--- Problem requirements ---
Using the records below, locate all lines containing "part" and return them.

--- Material to process ---

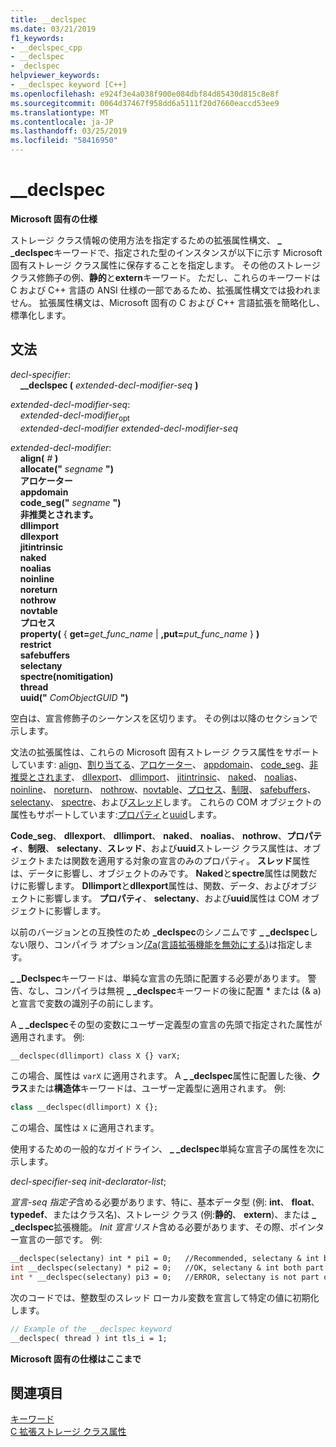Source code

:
 ```yaml
---
title: __declspec
ms.date: 03/21/2019
f1_keywords:
- __declspec_cpp
- __declspec
- _declspec
helpviewer_keywords:
- __declspec keyword [C++]
ms.openlocfilehash: e924f3e4a038f900e084dbf84d85430d815c8e8f
ms.sourcegitcommit: 0064d37467f958dd6a5111f20d7660eaccd53ee9
ms.translationtype: MT
ms.contentlocale: ja-JP
ms.lasthandoff: 03/25/2019
ms.locfileid: "58416950"
---
```

# <a name="declspec"></a>__declspec

**Microsoft 固有の仕様**

ストレージ クラス情報の使用方法を指定するための拡張属性構文、 **_ _declspec**キーワードで、指定された型のインスタンスが以下に示す Microsoft 固有ストレージ クラス属性に保存することを指定します。 その他のストレージ クラス修飾子の例、**静的**と**extern**キーワード。 ただし、これらのキーワードは C および C++ 言語の ANSI 仕様の一部であるため、拡張属性構文では扱われません。 拡張属性構文は、Microsoft 固有の C および C++ 言語拡張を簡略化し、標準化します。

## <a name="grammar"></a>文法

*decl-specifier*:<br/>
&nbsp;&nbsp;&nbsp;&nbsp;**__declspec (**  *extended-decl-modifier-seq*  **)**

*extended-decl-modifier-seq*:<br/>
&nbsp;&nbsp;&nbsp;&nbsp;*extended-decl-modifier*<sub>opt</sub><br/>
&nbsp;&nbsp;&nbsp;&nbsp;*extended-decl-modifier* *extended-decl-modifier-seq*

*extended-decl-modifier*:<br/>
&nbsp;&nbsp;&nbsp;&nbsp;**align(** *#* **)**<br/>
&nbsp;&nbsp;&nbsp;&nbsp;**allocate("** *segname* **")**<br/>
&nbsp;&nbsp;&nbsp;&nbsp;**アロケーター**<br/>
&nbsp;&nbsp;&nbsp;&nbsp;**appdomain**<br/>
&nbsp;&nbsp;&nbsp;&nbsp;**code_seg("** *segname* **")**<br/>
&nbsp;&nbsp;&nbsp;&nbsp;**非推奨とされます。**<br/>
&nbsp;&nbsp;&nbsp;&nbsp;**dllimport**<br/>
&nbsp;&nbsp;&nbsp;&nbsp;**dllexport**<br/>
&nbsp;&nbsp;&nbsp;&nbsp;**jitintrinsic**<br/>
&nbsp;&nbsp;&nbsp;&nbsp;**naked**<br/>
&nbsp;&nbsp;&nbsp;&nbsp;**noalias**<br/>
&nbsp;&nbsp;&nbsp;&nbsp;**noinline**<br/>
&nbsp;&nbsp;&nbsp;&nbsp;**noreturn**<br/>
&nbsp;&nbsp;&nbsp;&nbsp;**nothrow**<br/>
&nbsp;&nbsp;&nbsp;&nbsp;**novtable**<br/>
&nbsp;&nbsp;&nbsp;&nbsp;**プロセス**<br/>
&nbsp;&nbsp;&nbsp;&nbsp;**property(** { **get=**_get_func_name_ &#124; **,put=**_put_func_name_ } **)**<br/>
&nbsp;&nbsp;&nbsp;&nbsp;**restrict**<br/>
&nbsp;&nbsp;&nbsp;&nbsp;**safebuffers**<br/>
&nbsp;&nbsp;&nbsp;&nbsp;**selectany**<br/>
&nbsp;&nbsp;&nbsp;&nbsp;**spectre(nomitigation)**<br/>
&nbsp;&nbsp;&nbsp;&nbsp;**thread**<br/>
&nbsp;&nbsp;&nbsp;&nbsp;**uuid("** *ComObjectGUID* **")**

空白は、宣言修飾子のシーケンスを区切ります。 その例は以降のセクションで示します。

文法の拡張属性は、これらの Microsoft 固有ストレージ クラス属性をサポートしています: [align](../cpp/align-cpp.md)、[割り当てる](../cpp/allocate.md)、[アロケーター](../cpp/allocator.md)、 [appdomain](../cpp/appdomain.md)、 [code_seg](../cpp/code-seg-declspec.md)、[非推奨とされます](../cpp/deprecated-cpp.md)、 [dllexport](../cpp/dllexport-dllimport.md)、 [dllimport](../cpp/dllexport-dllimport.md)、 [jitintrinsic](../cpp/jitintrinsic.md)、 [naked](../cpp/naked-cpp.md)、 [noalias](../cpp/noalias.md)、 [noinline](../cpp/noinline.md)、 [noreturn](../cpp/noreturn.md)、 [nothrow](../cpp/nothrow-cpp.md)、[novtable](../cpp/novtable.md)、[プロセス](../cpp/process.md)、[制限](../cpp/restrict.md)、 [safebuffers](../cpp/safebuffers.md)、 [selectany](../cpp/selectany.md)、 [spectre](../cpp/spectre.md)、および[スレッド](../cpp/thread.md)します。 これらの COM オブジェクトの属性もサポートしています:[プロパティ](../cpp/property-cpp.md)と[uuid](../cpp/uuid-cpp.md)します。

**Code_seg**、 **dllexport**、 **dllimport**、 **naked**、 **noalias**、 **nothrow**、**プロパティ**、**制限**、 **selectany**、**スレッド**、および**uuid**ストレージ クラス属性は、オブジェクトまたは関数を適用する対象の宣言のみのプロパティ。 **スレッド**属性は、データに影響し、オブジェクトのみです。 **Naked**と**spectre**属性は関数だけに影響します。 **Dllimport**と**dllexport**属性は、関数、データ、およびオブジェクトに影響します。 **プロパティ**、 **selectany**、および**uuid**属性は COM オブジェクトに影響します。

以前のバージョンとの互換性のため **_declspec**のシノニムです **_ _declspec**しない限り、コンパイラ オプション[/Za\(言語拡張機能を無効にする)](../build/reference/za-ze-disable-language-extensions.md)は指定します。

**_ _Declspec**キーワードは、単純な宣言の先頭に配置する必要があります。 警告、なし、コンパイラは無視 **_ _declspec**キーワードの後に配置 * または (& a) と宣言で変数の識別子の前にします。

A **_ _declspec**その型の変数にユーザー定義型の宣言の先頭で指定された属性が適用されます。 例:

```cpp
__declspec(dllimport) class X {} varX;
```

この場合、属性は `varX` に適用されます。 A **_ _declspec**属性に配置した後、**クラス**または**構造体**キーワードは、ユーザー定義型に適用されます。 例:

```cpp
class __declspec(dllimport) X {};
```

この場合、属性は `X` に適用されます。

使用するための一般的なガイドライン、 **_ _declspec**単純な宣言子の属性を次に示します。

*decl-specifier-seq* *init-declarator-list*;

*宣言-seq 指定子*含める必要があります、特に、基本データ型 (例: **int**、 **float**、 **typedef**、またはクラス名)、ストレージ クラス (例:**静的**、 **extern**)、または **_ _declspec**拡張機能。 *Init 宣言リスト*含める必要があります、その際、ポインター宣言の一部です。 例:

```cpp
__declspec(selectany) int * pi1 = 0;   //Recommended, selectany & int both part of decl-specifier
int __declspec(selectany) * pi2 = 0;   //OK, selectany & int both part of decl-specifier
int * __declspec(selectany) pi3 = 0;   //ERROR, selectany is not part of a declarator
```

次のコードでは、整数型のスレッド ローカル変数を宣言して特定の値に初期化します。

```cpp
// Example of the __declspec keyword
__declspec( thread ) int tls_i = 1;
```

**Microsoft 固有の仕様はここまで**

## <a name="see-also"></a>関連項目

[キーワード](../cpp/keywords-cpp.md)<br/>
[C 拡張ストレージ クラス属性](../c-language/c-extended-storage-class-attributes.md)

--- Exercise result ---
__declspec(selectany) int * pi1 = 0;   //Recommended, selectany & int both part of decl-specifier
int __declspec(selectany) * pi2 = 0;   //OK, selectany & int both part of decl-specifier
int * __declspec(selectany) pi3 = 0;   //ERROR, selectany is not part of a declarator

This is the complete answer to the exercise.